Humans have long used armor as an artificial exoskeleton for protection, especially in combat. Exoskeletal machines (also called powered exoskeletons) are also starting to be used for medical and industrial purposes, while powered human exoskeletons are a feature of science fiction writing, but are currently moving into prototype stage. Orthoses are a limited, medical form of exoskeleton.
An orthosis (plural orthoses) is a device which attaches to a limb, or the torso, to support the function or correct the shape of that limb or the spine. Orthotics is the field dealing with orthoses, their use, and their manufacture. An orthotist is a person who designs and fits orthoses. A prosthesis (plural prostheses) is a device that substitutes for a missing part of a limb. If the prosthesis is a hollow shell and self-carrying, it is exoskeletal. If internal tubes are used in the device and the cover (cosmesis) to create the outside shape is made of a soft, non-carrying material, it is endoskeletal. Prosthetics is the field that deals with prostheses, use, and their manufacture. A prosthetist is a person who designs and fits prostheses.

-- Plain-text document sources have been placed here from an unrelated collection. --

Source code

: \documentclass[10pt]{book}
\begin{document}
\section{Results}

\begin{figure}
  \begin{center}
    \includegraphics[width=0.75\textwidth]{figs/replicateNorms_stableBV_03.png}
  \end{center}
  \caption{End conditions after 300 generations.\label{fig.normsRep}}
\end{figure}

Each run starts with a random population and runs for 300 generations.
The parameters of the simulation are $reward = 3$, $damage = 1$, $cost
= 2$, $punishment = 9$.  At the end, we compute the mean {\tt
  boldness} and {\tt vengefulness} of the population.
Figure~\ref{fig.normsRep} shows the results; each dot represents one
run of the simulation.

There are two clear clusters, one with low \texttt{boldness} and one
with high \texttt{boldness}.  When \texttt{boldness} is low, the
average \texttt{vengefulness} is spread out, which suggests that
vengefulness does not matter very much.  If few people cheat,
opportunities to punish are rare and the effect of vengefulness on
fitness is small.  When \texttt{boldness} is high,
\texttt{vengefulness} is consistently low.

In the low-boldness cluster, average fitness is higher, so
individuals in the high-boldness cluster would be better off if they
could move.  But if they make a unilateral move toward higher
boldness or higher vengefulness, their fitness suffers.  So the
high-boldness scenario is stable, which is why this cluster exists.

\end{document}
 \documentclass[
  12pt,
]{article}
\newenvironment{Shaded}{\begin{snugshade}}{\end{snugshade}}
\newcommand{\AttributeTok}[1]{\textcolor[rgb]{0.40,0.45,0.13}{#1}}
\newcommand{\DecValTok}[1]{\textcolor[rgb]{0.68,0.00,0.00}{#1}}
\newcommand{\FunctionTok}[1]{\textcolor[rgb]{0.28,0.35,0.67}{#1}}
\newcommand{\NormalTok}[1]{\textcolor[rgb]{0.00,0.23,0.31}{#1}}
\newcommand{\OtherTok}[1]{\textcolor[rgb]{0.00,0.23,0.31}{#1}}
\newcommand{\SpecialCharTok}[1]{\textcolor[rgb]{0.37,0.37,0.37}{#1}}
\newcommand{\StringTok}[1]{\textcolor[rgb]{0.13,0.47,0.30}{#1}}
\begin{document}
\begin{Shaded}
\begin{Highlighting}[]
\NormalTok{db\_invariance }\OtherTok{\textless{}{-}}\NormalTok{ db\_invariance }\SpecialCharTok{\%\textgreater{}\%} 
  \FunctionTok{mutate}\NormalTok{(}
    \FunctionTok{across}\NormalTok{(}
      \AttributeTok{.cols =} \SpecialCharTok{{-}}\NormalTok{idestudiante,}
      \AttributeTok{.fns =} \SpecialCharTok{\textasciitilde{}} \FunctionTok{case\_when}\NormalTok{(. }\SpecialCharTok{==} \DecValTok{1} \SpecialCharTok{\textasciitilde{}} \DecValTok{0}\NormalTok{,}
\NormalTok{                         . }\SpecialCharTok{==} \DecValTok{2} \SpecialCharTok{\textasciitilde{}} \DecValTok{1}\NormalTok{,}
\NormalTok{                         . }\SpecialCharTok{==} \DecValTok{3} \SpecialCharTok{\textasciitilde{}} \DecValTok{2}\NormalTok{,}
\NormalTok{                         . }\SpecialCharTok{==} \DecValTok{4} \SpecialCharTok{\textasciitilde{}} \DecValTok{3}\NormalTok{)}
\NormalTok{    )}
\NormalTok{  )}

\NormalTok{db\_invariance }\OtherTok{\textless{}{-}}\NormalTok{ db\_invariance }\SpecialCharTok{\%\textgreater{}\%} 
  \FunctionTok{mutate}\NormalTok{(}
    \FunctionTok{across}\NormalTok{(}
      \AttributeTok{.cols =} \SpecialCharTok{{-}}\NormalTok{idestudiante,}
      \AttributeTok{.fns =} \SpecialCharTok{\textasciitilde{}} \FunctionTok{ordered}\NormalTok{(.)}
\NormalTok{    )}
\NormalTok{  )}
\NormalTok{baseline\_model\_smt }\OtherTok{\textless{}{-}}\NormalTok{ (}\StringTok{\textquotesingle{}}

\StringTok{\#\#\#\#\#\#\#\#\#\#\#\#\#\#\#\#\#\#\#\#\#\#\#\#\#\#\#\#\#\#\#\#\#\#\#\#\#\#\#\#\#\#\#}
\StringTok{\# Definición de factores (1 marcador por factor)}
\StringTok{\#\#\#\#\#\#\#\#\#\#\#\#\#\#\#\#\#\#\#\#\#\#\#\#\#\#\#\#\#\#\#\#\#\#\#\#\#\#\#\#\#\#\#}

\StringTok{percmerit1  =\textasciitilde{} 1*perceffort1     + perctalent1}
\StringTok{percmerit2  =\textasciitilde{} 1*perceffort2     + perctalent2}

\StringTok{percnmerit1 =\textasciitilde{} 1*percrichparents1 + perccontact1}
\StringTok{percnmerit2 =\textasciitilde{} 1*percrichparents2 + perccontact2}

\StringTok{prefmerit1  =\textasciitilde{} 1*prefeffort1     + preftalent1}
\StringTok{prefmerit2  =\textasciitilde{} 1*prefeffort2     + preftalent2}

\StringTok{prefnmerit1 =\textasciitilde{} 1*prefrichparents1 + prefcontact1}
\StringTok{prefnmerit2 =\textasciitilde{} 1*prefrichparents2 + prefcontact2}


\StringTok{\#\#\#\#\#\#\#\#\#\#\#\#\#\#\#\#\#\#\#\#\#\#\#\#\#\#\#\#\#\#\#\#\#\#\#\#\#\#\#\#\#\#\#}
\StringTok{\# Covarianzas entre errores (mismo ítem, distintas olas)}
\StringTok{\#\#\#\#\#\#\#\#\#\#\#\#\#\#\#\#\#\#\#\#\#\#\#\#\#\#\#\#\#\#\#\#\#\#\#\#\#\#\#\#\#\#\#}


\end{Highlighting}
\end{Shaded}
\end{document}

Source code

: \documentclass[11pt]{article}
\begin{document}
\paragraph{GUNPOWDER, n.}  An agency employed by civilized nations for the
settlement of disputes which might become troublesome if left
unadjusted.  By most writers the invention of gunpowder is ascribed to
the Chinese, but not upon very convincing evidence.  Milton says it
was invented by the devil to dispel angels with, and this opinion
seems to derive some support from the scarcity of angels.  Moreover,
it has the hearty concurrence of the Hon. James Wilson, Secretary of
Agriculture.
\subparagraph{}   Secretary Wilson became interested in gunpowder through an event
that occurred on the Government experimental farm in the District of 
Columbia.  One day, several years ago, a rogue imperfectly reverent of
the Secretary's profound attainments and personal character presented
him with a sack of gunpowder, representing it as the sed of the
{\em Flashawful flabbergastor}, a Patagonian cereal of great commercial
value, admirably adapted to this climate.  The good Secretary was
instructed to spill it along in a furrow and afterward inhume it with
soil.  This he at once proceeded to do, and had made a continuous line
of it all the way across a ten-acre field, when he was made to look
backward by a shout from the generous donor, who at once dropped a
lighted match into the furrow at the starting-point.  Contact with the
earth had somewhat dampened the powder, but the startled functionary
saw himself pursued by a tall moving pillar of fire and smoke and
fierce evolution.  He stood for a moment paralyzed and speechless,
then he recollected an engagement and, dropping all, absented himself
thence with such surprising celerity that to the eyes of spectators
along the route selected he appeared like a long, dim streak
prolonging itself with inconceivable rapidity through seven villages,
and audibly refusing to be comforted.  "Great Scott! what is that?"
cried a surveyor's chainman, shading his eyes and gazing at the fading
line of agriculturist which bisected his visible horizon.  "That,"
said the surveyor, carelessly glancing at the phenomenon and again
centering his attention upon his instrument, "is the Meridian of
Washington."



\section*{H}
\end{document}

Perhaps the first animals to use a naturally-occurring "artificial exoskeleton" were the hermit crabs, the majority of which are obliged constantly to "wear" an empty gastropod shell, in order to protect their soft abdomens.
Many invertebrate animals (such as shelled mollusks) have exoskeletons in the sense of external hard parts. But if one speaks of an exoskeleton one mostly means that of arthropods (i.e. insects, spiders, myriapods and crustaceans).
Exoskeletons contain rigid and resistant components that fulfil a set of functional roles including protection, excretion, sensing, support, feeding and (for terrestrial organisms) acting as a barrier against dessiccation. Exoskeletons first appeared in the fossil record about 550 million years ago, and their evolution has been seen as critical as a driving role in the Cambrian explosion of animals that took place subsequent to this time.